Start of RECORDS PROVIDED

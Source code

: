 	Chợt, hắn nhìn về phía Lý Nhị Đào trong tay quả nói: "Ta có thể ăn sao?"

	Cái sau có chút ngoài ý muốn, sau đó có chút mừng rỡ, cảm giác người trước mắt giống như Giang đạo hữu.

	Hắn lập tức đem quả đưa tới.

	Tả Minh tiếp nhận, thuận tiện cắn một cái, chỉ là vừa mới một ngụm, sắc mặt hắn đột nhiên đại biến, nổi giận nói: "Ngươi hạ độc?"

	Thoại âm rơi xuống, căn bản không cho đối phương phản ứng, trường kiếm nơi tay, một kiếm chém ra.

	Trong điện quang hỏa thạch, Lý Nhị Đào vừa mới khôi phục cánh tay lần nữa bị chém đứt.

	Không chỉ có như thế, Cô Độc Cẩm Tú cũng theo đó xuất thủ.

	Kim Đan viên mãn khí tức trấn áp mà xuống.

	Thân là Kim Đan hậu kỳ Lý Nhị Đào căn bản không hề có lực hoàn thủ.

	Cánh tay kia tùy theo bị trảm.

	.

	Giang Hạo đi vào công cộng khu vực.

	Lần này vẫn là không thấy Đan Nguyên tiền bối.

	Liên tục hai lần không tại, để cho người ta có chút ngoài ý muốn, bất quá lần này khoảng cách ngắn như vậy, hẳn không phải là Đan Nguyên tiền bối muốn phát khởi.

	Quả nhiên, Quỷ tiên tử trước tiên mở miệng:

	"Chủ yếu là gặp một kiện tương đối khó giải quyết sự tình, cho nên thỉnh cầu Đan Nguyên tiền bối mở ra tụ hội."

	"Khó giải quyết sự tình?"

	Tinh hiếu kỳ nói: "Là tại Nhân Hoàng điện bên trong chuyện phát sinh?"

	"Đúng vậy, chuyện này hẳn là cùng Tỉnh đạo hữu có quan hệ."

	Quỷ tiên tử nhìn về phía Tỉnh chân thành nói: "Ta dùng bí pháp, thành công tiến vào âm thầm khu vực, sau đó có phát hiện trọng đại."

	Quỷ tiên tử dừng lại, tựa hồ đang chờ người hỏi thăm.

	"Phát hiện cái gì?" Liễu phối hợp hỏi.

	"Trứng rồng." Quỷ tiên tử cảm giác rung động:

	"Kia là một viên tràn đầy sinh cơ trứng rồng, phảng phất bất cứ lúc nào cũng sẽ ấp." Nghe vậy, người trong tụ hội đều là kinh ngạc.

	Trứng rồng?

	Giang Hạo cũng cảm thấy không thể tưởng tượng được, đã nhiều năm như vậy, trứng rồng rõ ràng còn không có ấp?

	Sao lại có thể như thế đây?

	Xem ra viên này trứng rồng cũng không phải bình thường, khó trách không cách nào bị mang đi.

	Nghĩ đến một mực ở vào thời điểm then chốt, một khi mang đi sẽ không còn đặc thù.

End of RECORDS PROVIDED

_TASK REQUIREMENTS_
Could you write out all of the entries precisely as they stand?

_REPLY TO THE TASK_
Source code

: 	Chợt, hắn nhìn về phía Lý Nhị Đào trong tay quả nói: "Ta có thể ăn sao?"

	Cái sau có chút ngoài ý muốn, sau đó có chút mừng rỡ, cảm giác người trước mắt giống như Giang đạo hữu.

	Hắn lập tức đem quả đưa tới.

	Tả Minh tiếp nhận, thuận tiện cắn một cái, chỉ là vừa mới một ngụm, sắc mặt hắn đột nhiên đại biến, nổi giận nói: "Ngươi hạ độc?"

	Thoại âm rơi xuống, căn bản không cho đối phương phản ứng, trường kiếm nơi tay, một kiếm chém ra.

	Trong điện quang hỏa thạch, Lý Nhị Đào vừa mới khôi phục cánh tay lần nữa bị chém đứt.

	Không chỉ có như thế, Cô Độc Cẩm Tú cũng theo đó xuất thủ.

	Kim Đan viên mãn khí tức trấn áp mà xuống.

	Thân là Kim Đan hậu kỳ Lý Nhị Đào căn bản không hề có lực hoàn thủ.

	Cánh tay kia tùy theo bị trảm.

	.

	Giang Hạo đi vào công cộng khu vực.

	Lần này vẫn là không thấy Đan Nguyên tiền bối.

	Liên tục hai lần không tại, để cho người ta có chút ngoài ý muốn, bất quá lần này khoảng cách ngắn như vậy, hẳn không phải là Đan Nguyên tiền bối muốn phát khởi.

	Quả nhiên, Quỷ tiên tử trước tiên mở miệng:

	"Chủ yếu là gặp một kiện tương đối khó giải quyết sự tình, cho nên thỉnh cầu Đan Nguyên tiền bối mở ra tụ hội."

	"Khó giải quyết sự tình?"

	Tinh hiếu kỳ nói: "Là tại Nhân Hoàng điện bên trong chuyện phát sinh?"

	"Đúng vậy, chuyện này hẳn là cùng Tỉnh đạo hữu có quan hệ."

	Quỷ tiên tử nhìn về phía Tỉnh chân thành nói: "Ta dùng bí pháp, thành công tiến vào âm thầm khu vực, sau đó có phát hiện trọng đại."

	Quỷ tiên tử dừng lại, tựa hồ đang chờ người hỏi thăm.

	"Phát hiện cái gì?" Liễu phối hợp hỏi.

	"Trứng rồng." Quỷ tiên tử cảm giác rung động:

	"Kia là một viên tràn đầy sinh cơ trứng rồng, phảng phất bất cứ lúc nào cũng sẽ ấp." Nghe vậy, người trong tụ hội đều là kinh ngạc.

	Trứng rồng?

	Giang Hạo cũng cảm thấy không thể tưởng tượng được, đã nhiều năm như vậy, trứng rồng rõ ràng còn không có ấp?

	Sao lại có thể như thế đây?

	Xem ra viên này trứng rồng cũng không phải bình thường, khó trách không cách nào bị mang đi.

	Nghĩ đến một mực ở vào thời điểm then chốt, một khi mang đi sẽ không còn đặc thù.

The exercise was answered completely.